A rare venture into the culinary realm | AspenTimes.com

A rare venture into the culinary realm

Meredith Carroll
Aspen CO, Colorado

My husband isn’t a stereotypical guy’s guy.

Unlike some men, Rick doesn’t personally change the oil in our car. In fact, he never personally notices when anything’s even wrong with the car (although I suspect if black smoke were pouring out from under the hood or if the car itself disappeared, it might dawn on him eventually that something is amiss).

While he’s spent the past two to three years assembling various pieces of Pottery Barn furniture for our home, Rick’s not especially handy, either (but to be fair, given the fact that the instructions have all been in French, or written in English by someone who only speaks French, he hasn’t fared all that badly).

And most of the things he fixes around the house end up needing to get fixed from his fixes. Pretty much everything he touches costs us money.

Other than being a sports fanatic, Rick is really more Richie Cunningham than Fonzie, more Bob Denver than Bob Vila. Which is why it surprised me when he expressed interest in getting a grill, which we bought last weekend.

Even though there were only 90 minutes after we got home from the store before we were due to go to a movie, he started taking the grill parts out of the box immediately.

“I just want to see what’s in here,” he said.

He spread the pieces out in front of the house and then spent an hour or so organizing them into micro-piles. Then he gathered his tools and dove in headfirst. While I walked to the car to leave for the movie he still had a screwdriver in hand, determined to piece together as much of his new prized possession as possible before I drove away without him.

The next morning he was up at 7 and back outside immediately. In his pajamas and slippers, with a pot of coffee by his side, he stayed with the grill for a good five hours before it stood on its own, the first flames licking the air as sweetly as the smell of honeysuckle on a warm summer night.
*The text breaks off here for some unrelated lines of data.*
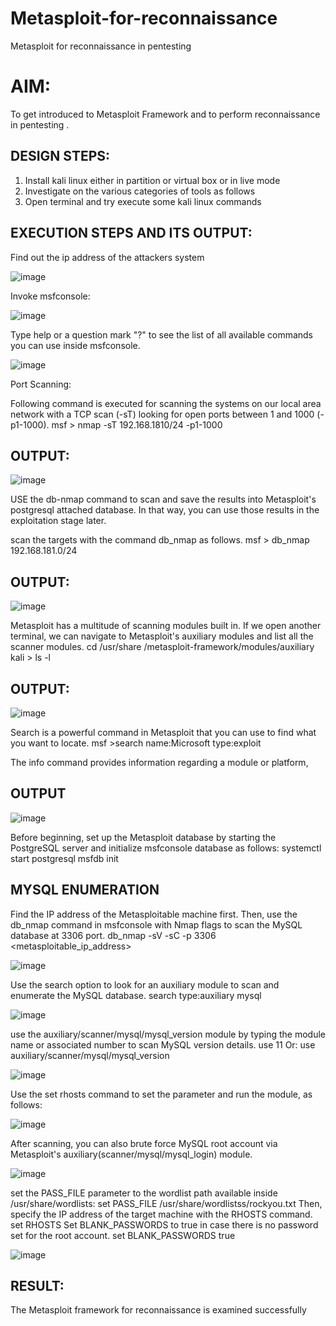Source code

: # Metasploit-for-reconnaissance
Metasploit for reconnaissance in pentesting

# AIM:

To get introduced to Metasploit Framework and to  perform reconnaissance  in pentesting .

## DESIGN STEPS:

1) Install kali linux either in partition or virtual box or in live mode
2) Investigate on the various categories of tools as follows
3) Open terminal and try execute some kali linux commands

## EXECUTION STEPS AND ITS OUTPUT:

Find out the ip address of the attackers system

![image](https://github.com/Darkwebnew/Metasploit-for-reconnaissance/assets/143114486/892396e2-54aa-422a-98c1-99074ab301c8)


Invoke msfconsole:

![image](https://github.com/Darkwebnew/Metasploit-for-reconnaissance/assets/143114486/ae3f59e3-9953-4a72-ad50-89229e92de07)


Type help or a question mark "?" to see the list of all available commands you can use inside msfconsole.

![image](https://github.com/Darkwebnew/Metasploit-for-reconnaissance/assets/143114486/db1a0bdd-bbe1-435c-8313-9217ec87f781)


Port Scanning:

Following command is executed for scanning the systems on our local area network with a TCP scan (-sT) looking for open ports between 1 and 1000 (-p1-1000). msf > nmap -sT 192.168.1810/24 -p1-1000

## OUTPUT:

![image](https://github.com/Darkwebnew/Metasploit-for-reconnaissance/assets/143114486/1d215848-9a2c-40ba-ae28-36dfe7d8cc50)


USE the db-nmap command to scan and save the results into Metasploit's postgresql attached database. In that way, you can use those results in the exploitation stage later.

scan the targets with the command db_nmap as follows. msf > db_nmap 192.168.181.0/24


## OUTPUT:

![image](https://github.com/Darkwebnew/Metasploit-for-reconnaissance/assets/143114486/34a5d5e4-287c-41e4-8eee-68c8cce8828b)


Metasploit has a multitude of scanning modules built in. If we open another terminal, we can navigate to Metasploit's auxiliary modules and list all the scanner modules. cd /usr/share /metasploit-framework/modules/auxiliary kali > ls -l

## OUTPUT:

![image](https://github.com/Darkwebnew/Metasploit-for-reconnaissance/assets/143114486/d2b49d50-dbb7-4339-a963-017f80a8d30f)


Search is a powerful command in Metasploit that you can use to find what you want to locate. msf >search name:Microsoft type:exploit

The info command provides information regarding a module or platform,

## OUTPUT

![image](https://github.com/Darkwebnew/Metasploit-for-reconnaissance/assets/143114486/5cf833ec-58f8-4877-b512-39c68b71fa2c)


Before beginning, set up the Metasploit database by starting the PostgreSQL server and initialize msfconsole database as follows: systemctl start postgresql msfdb init

## MYSQL ENUMERATION

Find the IP address of the Metasploitable machine first. Then, use the db_nmap command in msfconsole with Nmap flags to scan the MySQL database at 3306 port. db_nmap -sV -sC -p 3306 <metasploitable_ip_address>

![image](https://github.com/Darkwebnew/Metasploit-for-reconnaissance/assets/143114486/375031c3-0897-4056-8033-d9d82f6a0545)


Use the search option to look for an auxiliary module to scan and enumerate the MySQL database. search type:auxiliary mysql

![image](https://github.com/Darkwebnew/Metasploit-for-reconnaissance/assets/143114486/df5536aa-ec48-441d-9bbc-9b6bee919e36)


use the auxiliary/scanner/mysql/mysql_version module by typing the module name or associated number to scan MySQL version details. use 11 Or: use auxiliary/scanner/mysql/mysql_version

![image](https://github.com/Darkwebnew/Metasploit-for-reconnaissance/assets/143114486/d3b2c581-a224-421f-8bc1-d2bb4262d3ae)


Use the set rhosts command to set the parameter and run the module, as follows:

![image](https://github.com/Darkwebnew/Metasploit-for-reconnaissance/assets/143114486/60f381e4-c1e4-4029-8632-f80aabc22367)


After scanning, you can also brute force MySQL root account via Metasploit's auxiliary(scanner/mysql/mysql_login) module.

![image](https://github.com/Darkwebnew/Metasploit-for-reconnaissance/assets/143114486/d9c01906-64f8-4505-870e-c541e614bff2)


set the PASS_FILE parameter to the wordlist path available inside /usr/share/wordlists: set PASS_FILE /usr/share/wordlistss/rockyou.txt Then, specify the IP address of the target machine with the RHOSTS command. set RHOSTS Set BLANK_PASSWORDS to true in case there is no password set for the root account. set BLANK_PASSWORDS true

![image](https://github.com/Darkwebnew/Metasploit-for-reconnaissance/assets/143114486/7c4bc53c-c226-4872-ba71-03772dc4cf9d)

## RESULT:

The Metasploit framework for reconnaissance is  examined successfully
He spent most of the rest of the day staring at the grill with deep pride and admiration, inspecting it from every angle, pointing out its best features ” again ” whenever he could get me to go outside (apparently all of its features are its best, so narrowing the list down to just a few proved to be challenging). Our neighbors (the men, anyway) stopped over one by one to pat Rick on the back and congratulate him on a grill well done (ahem).

He fired it up early in the evening for an inaugural meal of steak and shrimp. With every bite during dinner he explained his meat-marinating process, the spices used on the shrimp and how often the steaks and skewers were rotated to achieve pink perfection. The man who has a solid history of boiling mac and cheese beyond recognition had turned into a Cordon Bleu valedictorian within hours.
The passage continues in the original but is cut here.